Look through the lines below and extract any with the word "Thread".

####################

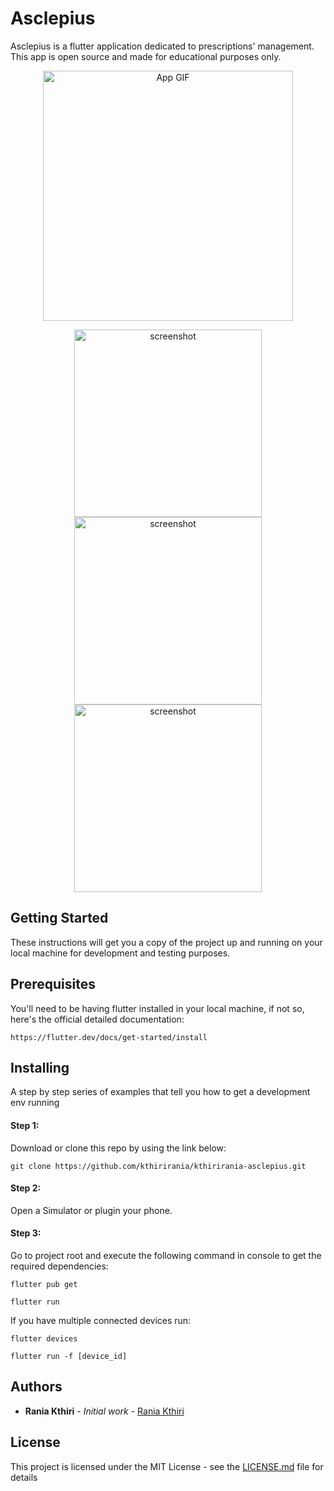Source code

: # Asclepius
Asclepius is a flutter application dedicated to prescriptions' management. This app is open source and made for educational purposes only.

<p align="center">
  <img src="pics/7.gif" width="400" title="App GIF">
</p>

<p align="center">
 <img src="pics/1.png" width="300" title="screenshot">
 <img src="pics/3.png" width="300" title="screenshot">
 <img src="pics/5.png" width="300" title="screenshot">
</p>

## Getting Started

These instructions will get you a copy of the project up and running on your local machine for development and testing purposes.

## Prerequisites

You'll need to be having flutter installed in your local machine, if not so, here's the official detailed documentation:

```
https://flutter.dev/docs/get-started/install
```

## Installing

A step by step series of examples that tell you how to get a development env running

#### Step 1:

Download or clone this repo by using the link below:

```
git clone https://github.com/kthirirania/kthirirania-asclepius.git

```

#### Step 2:

Open a Simulator or plugin your phone.

#### Step 3:

Go to project root and execute the following command in console to get the required dependencies:

```
flutter pub get
```

```
flutter run
```

If you have multiple connected devices run:

```
flutter devices
```

```
flutter run -f [device_id]
```

## Authors

* **Rania Kthiri** - *Initial work* - [Rania Kthiri](https://github.com/kthirirania)

## License

This project is licensed under the MIT License - see the [LICENSE.md](LICENSE.md) file for details



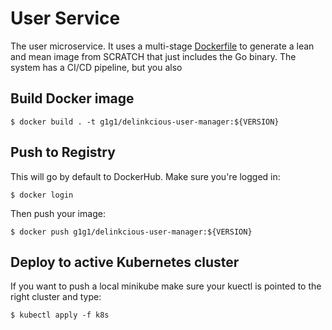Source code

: # User Service

The user microservice. It uses a multi-stage [Dockerfile](Dockerfile) to generate a lean and mean image from SCRATCH that just includes the Go binary. The system has a CI/CD pipeline, but you also


## Build Docker image

```
$ docker build . -t g1g1/delinkcious-user-manager:${VERSION}
```

## Push to Registry

This will go by default to DockerHub. Make sure you're logged in:

```
$ docker login
```

Then push your image:

```
$ docker push g1g1/delinkcious-user-manager:${VERSION}
```

## Deploy to active Kubernetes cluster

If you want to push a local minikube make sure your kuectl is pointed to the right cluster and type:

```
$ kubectl apply -f k8s
```







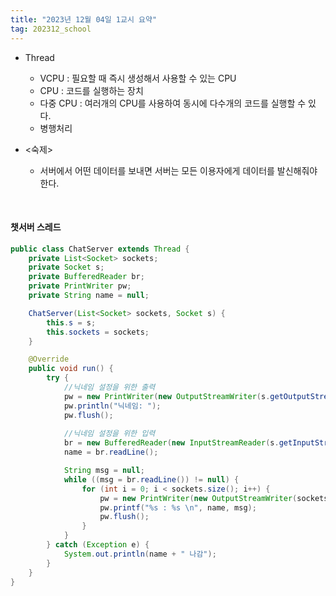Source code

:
 ```yaml
---
title: "2023년 12월 04일 1교시 요약"
tag: 202312_school
---
```


- Thread
  - VCPU : 필요할 때 즉시 생성해서 사용할 수 있는 CPU
  - CPU : 코드를 실행하는 장치
  - 다중 CPU : 여러개의 CPU를 사용하여 동시에 다수개의 코드를 실행할 수 있다.
  - 병행처리

- <숙제>
    - 서버에서 어떤 데이터를 보내면 서버는 모든 이용자에게 데이터를 발신해줘야한다.

<br>

#### 챗서버 스레드

```java
public class ChatServer extends Thread {
	private List<Socket> sockets;
	private Socket s;
	private BufferedReader br;
	private PrintWriter pw;
	private String name = null;

	ChatServer(List<Socket> sockets, Socket s) {
		this.s = s;
		this.sockets = sockets;
	}

	@Override
	public void run() {
		try {
            //닉네임 설정을 위한 출력
			pw = new PrintWriter(new OutputStreamWriter(s.getOutputStream()));
			pw.println("닉네임: ");
			pw.flush();
			
            //닉네임 설정을 위한 입력
			br = new BufferedReader(new InputStreamReader(s.getInputStream()));
			name = br.readLine();

			String msg = null;
			while ((msg = br.readLine()) != null) {
				for (int i = 0; i < sockets.size(); i++) {
					pw = new PrintWriter(new OutputStreamWriter(sockets.get(i).getOutputStream()));
					pw.printf("%s : %s \n", name, msg);
					pw.flush();
				}
			}
		} catch (Exception e) {
			System.out.println(name + " 나감");
		}
	}
}
```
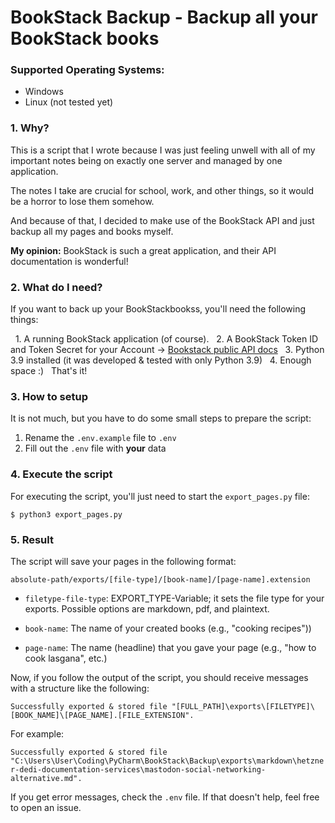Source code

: # BookStack Backup - Backup all your BookStack books

### Supported Operating Systems:

  - Windows
  - Linux (not tested yet)

### 1. Why?
This is a script that I wrote because I was just feeling unwell with all of my important notes being on exactly one server and managed by one application.

The notes I take are crucial for school, work, and other things, so it would be a horror to lose them somehow.

And because of that, I decided to make use of the BookStack API and just backup all my pages and books myself.

**My opinion:** BookStack is such a great application, and their API documentation is wonderful!

### 2. What do I need?

If you want to back up your BookStackbookss, you'll need the following things:

  1. A running BookStack application (of course).
  2. A BookStack Token ID and Token Secret for your Account -> [Bookstack public API docs](https://demo.bookstackapp.com/api/docs)
  3. Python 3.9 installed (it was developed & tested with only Python 3.9)
  4. Enough space :)
 
That's it!

### 3. How to setup

It is not much, but you have to do some small steps to prepare the script:

  1. Rename the `.env.example` file to `.env`
  2. Fill out the `.env` file with **your** data


### 4. Execute the script

For executing the script, you'll just need to start the `export_pages.py` file:

```shell
$ python3 export_pages.py
```

### 5. Result

The script will save your pages in the following format: 

`absolute-path/exports/[file-type]/[book-name]/[page-name].extension` 

- `filetype-file-type`: EXPORT_TYPE-Variable; it sets the file type for your 
exports. Possible options are markdown, pdf, and plaintext. 

- `book-name`: The name of your created books (e.g., "cooking recipes"))

- `page-name`: The name (headline) that you gave your page (e.g., "how to cook lasgana", etc.)

Now, if you follow the output of the script, you should receive messages with a structure like the following:

`Successfully exported & stored file "[FULL_PATH]\exports\[FILETYPE]\[BOOK_NAME]\[PAGE_NAME].[FILE_EXTENSION".`

For example:

`Successfully exported & stored file "C:\Users\User\Coding\PyCharm\BookStack\Backup\exports\markdown\hetzner-dedi-documentation-services\mastodon-social-networking-alternative.md".`

If you get error messages, check the `.env` file. If that doesn't help, feel free to open an issue.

####################

(Answer to the exercise):
- Thread
public class ChatServer extends Thread {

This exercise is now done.